Wall Street banks sense opportunity for looser capital rules as Trump ushers in new era

By Pete Schroeder

WASHINGTON (Reuters) – Emboldened by a friendlier incoming Trump administration and their success last year in weakening draft capital hikes, big U.S. banks plan to push to overhaul other U.S. capital rules, according to industry executives.

Among the industry’s goals are to lock in a much weaker version of the “Basel Endgame” capital rule, reduce a capital surcharge levied on global banks, re-work a key leverage constraint, and overhaul the Federal Reserve’s annual “stress tests” which assess whether a bank could withstand an economic shock, said three executives with knowledge of the ambitious lobbying plan.

Under President-elect Donald Trump’s first term, global U.S. banks scored some de-regulatory wins, including loosening trading rules and simplifying the stress tests, but they did not win a hoped-for comprehensive review of big bank capital rules implemented following the 2007-2009 global financial crisis.

Those rules aim to prevent another crisis by requiring the biggest U.S. banks such as JPMorgan Chase (JPM), Bank of America (BAC) and Goldman Sachs (GS) to sock away nearly $1 trillion combined to absorb potential losses on loans and trading. Banks say the requirements are excessive and poorly calibrated, and some of that cash could better serve the economy by being lent out.

The industry tasted partial victory last year after intense lobbying succeeded in halving the additional capital banks would have to hold under the Basel proposal, and prompted the Fed to review its stress test process.

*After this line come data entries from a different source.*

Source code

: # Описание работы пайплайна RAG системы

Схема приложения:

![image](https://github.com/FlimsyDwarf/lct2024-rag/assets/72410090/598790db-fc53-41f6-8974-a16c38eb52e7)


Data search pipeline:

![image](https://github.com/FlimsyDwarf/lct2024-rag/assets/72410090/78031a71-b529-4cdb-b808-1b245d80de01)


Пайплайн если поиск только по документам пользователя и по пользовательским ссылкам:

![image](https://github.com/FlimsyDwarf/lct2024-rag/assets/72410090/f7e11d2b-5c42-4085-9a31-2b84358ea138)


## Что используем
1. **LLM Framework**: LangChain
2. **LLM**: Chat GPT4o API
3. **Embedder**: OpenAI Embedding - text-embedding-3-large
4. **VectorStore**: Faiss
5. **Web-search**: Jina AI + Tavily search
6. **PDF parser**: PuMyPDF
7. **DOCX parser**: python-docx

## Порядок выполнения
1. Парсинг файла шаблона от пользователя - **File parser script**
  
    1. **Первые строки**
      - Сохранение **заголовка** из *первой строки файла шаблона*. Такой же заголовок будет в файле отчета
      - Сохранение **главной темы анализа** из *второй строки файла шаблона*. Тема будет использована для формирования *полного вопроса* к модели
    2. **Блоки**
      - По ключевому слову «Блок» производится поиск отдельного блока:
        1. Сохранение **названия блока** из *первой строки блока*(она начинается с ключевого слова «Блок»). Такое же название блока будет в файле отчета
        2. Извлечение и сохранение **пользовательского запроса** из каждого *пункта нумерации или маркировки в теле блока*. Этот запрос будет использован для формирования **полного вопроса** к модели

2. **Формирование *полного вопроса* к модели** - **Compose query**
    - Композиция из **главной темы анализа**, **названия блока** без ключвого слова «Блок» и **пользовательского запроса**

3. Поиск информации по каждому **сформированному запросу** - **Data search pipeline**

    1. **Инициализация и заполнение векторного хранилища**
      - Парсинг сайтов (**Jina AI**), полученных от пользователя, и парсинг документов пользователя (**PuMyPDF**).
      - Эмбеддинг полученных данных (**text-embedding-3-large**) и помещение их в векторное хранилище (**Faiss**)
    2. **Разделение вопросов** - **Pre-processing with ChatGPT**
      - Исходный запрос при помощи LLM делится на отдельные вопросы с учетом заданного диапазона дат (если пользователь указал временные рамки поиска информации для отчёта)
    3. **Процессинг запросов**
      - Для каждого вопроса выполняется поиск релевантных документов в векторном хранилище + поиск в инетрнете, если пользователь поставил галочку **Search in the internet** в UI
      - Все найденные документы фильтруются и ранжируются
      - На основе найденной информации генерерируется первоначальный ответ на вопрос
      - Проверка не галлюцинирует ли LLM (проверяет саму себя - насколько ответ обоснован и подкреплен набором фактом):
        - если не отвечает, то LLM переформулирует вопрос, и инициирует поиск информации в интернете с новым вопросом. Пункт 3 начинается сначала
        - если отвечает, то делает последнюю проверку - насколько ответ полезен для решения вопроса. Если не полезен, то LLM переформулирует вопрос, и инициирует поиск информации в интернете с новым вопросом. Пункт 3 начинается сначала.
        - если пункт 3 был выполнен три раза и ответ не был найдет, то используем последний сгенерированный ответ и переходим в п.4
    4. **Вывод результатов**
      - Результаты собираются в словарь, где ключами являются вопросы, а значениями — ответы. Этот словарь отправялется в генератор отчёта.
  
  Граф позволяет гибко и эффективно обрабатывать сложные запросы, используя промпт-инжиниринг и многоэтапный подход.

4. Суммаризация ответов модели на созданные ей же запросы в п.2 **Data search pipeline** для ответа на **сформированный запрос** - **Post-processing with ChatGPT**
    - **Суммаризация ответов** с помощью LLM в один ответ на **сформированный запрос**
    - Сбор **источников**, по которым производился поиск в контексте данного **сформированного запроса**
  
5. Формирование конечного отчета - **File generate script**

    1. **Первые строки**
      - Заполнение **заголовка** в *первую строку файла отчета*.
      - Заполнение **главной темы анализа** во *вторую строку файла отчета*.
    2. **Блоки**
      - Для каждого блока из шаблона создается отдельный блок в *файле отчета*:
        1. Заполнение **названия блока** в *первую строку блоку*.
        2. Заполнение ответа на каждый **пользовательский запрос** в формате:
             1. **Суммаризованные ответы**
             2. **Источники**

Buoyed by those wins, and with Trump due to appoint new industry-friendly officials – including a new Federal Reserve regulatory chief nearly 18 months earlier than expected – banks see a unique opportunity to reshape capital rules, the people said. All three requested anonymity to discuss ongoing regulatory matters.

Speaking during earnings on Wednesday, David Solomon, CEO of Goldman Sachs – which lobbied hard to water down Basel – said he expected the change in administration would lead to a new approach to capital rules.

“It feels like we’re in an environment where there could be a constructive discussion about improving the transparency, clarity and consistency around this,” he said.

After years of criticism for the financial crisis, large banks feel they are done apologizing, executives say. They point to how big banks weathered the COVID-19 pandemic and their role in stabilizing regional banks during turmoil in 2023 as proof they are rock solid and do not have to tolerate more onerous rules.